EXERCISE INPUT below:

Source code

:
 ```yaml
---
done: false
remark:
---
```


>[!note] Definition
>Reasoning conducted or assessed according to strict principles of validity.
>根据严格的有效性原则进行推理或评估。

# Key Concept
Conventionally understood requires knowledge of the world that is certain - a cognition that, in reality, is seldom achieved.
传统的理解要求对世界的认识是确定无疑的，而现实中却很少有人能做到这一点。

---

End of EXERCISE INPUT.
EXERCISE INPUT below:

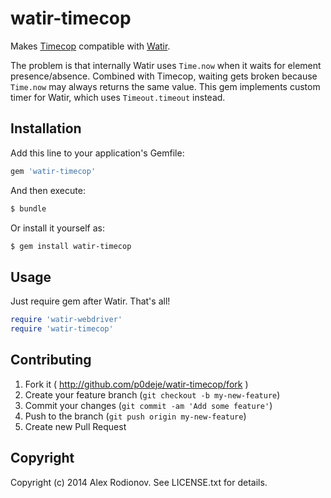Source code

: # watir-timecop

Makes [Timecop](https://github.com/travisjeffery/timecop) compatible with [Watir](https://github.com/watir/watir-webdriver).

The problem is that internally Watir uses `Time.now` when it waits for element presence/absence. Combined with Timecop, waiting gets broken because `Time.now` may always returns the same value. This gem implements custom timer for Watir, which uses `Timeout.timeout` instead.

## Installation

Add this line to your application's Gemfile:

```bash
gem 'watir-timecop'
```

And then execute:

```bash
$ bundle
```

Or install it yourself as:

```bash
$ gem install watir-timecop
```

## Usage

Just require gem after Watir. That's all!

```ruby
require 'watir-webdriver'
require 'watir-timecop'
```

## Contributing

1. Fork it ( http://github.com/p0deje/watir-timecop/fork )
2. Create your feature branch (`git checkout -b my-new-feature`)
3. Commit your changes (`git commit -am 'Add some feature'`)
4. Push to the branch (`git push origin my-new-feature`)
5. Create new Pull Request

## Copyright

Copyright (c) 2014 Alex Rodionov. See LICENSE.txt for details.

End of EXERCISE INPUT.
EXERCISE INPUT below:

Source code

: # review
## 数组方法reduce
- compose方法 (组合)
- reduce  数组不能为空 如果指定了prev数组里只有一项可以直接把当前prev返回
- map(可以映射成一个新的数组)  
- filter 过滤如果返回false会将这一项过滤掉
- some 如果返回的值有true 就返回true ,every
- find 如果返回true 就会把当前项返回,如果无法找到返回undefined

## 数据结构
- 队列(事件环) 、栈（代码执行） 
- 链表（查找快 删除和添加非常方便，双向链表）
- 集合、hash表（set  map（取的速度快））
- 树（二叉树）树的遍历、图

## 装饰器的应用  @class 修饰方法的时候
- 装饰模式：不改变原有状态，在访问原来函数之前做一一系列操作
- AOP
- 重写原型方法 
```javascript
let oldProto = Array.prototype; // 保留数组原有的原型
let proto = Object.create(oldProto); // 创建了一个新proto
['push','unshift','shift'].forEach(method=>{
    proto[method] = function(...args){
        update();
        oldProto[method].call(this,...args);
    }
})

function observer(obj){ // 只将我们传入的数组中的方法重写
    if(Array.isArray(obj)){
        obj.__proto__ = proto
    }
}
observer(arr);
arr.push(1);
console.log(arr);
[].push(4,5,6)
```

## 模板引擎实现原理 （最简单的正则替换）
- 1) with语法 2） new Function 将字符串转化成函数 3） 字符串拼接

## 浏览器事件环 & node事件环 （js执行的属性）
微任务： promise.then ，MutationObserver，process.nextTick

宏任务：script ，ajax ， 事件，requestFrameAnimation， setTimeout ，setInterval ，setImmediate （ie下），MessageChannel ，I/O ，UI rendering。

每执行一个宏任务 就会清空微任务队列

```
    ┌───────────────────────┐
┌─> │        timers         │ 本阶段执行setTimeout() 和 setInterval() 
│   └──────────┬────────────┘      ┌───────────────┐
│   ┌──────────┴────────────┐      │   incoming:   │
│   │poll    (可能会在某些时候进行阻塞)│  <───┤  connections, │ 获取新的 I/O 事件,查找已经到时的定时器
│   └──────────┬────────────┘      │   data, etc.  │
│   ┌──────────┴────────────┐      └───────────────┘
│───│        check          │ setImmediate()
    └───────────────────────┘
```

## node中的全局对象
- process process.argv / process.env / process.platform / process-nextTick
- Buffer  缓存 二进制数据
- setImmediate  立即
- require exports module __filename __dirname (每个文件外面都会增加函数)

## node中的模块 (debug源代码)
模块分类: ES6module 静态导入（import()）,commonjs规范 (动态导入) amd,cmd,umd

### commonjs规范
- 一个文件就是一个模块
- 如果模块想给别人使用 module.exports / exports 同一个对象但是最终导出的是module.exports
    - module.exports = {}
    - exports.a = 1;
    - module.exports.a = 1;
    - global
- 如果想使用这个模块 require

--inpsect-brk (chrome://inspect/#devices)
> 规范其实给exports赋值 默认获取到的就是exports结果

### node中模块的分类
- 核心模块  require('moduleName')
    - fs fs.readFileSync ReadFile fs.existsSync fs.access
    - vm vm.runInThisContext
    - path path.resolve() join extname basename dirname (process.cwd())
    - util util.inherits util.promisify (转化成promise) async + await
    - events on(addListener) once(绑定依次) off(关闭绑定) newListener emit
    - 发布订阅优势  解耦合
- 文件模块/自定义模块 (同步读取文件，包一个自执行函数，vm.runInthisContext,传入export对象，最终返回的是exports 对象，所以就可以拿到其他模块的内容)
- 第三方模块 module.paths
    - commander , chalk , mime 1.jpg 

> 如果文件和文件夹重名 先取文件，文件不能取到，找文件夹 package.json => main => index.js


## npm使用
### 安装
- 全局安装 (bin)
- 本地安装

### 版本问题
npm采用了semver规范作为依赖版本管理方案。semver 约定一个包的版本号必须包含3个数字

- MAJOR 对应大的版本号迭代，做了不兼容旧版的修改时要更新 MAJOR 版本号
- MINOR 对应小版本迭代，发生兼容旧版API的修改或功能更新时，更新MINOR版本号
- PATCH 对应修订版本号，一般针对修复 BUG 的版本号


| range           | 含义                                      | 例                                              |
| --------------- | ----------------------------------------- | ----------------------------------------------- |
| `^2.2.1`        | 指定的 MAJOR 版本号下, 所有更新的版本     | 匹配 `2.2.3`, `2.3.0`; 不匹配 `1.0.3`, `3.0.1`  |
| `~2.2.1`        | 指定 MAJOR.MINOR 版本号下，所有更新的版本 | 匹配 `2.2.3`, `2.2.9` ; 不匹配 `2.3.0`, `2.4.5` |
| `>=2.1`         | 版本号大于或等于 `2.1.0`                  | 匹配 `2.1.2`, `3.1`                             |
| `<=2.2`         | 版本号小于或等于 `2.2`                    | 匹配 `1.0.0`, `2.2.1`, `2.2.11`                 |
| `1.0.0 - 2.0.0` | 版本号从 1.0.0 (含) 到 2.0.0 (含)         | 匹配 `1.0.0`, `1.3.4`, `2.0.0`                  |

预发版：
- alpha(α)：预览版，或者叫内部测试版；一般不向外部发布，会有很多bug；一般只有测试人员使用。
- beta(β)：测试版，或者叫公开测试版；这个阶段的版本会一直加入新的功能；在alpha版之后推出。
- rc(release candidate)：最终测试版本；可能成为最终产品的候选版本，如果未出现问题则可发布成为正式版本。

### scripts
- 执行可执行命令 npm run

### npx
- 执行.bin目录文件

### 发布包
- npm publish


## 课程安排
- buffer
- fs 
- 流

End of EXERCISE INPUT.

Please show the lines in the entries above that hold the string "push".

* **WORKED SOLUTION**
4. Push to the branch (`git push origin my-new-feature`)
['push','unshift','shift'].forEach(method=>{
arr.push(1);
[].push(4,5,6)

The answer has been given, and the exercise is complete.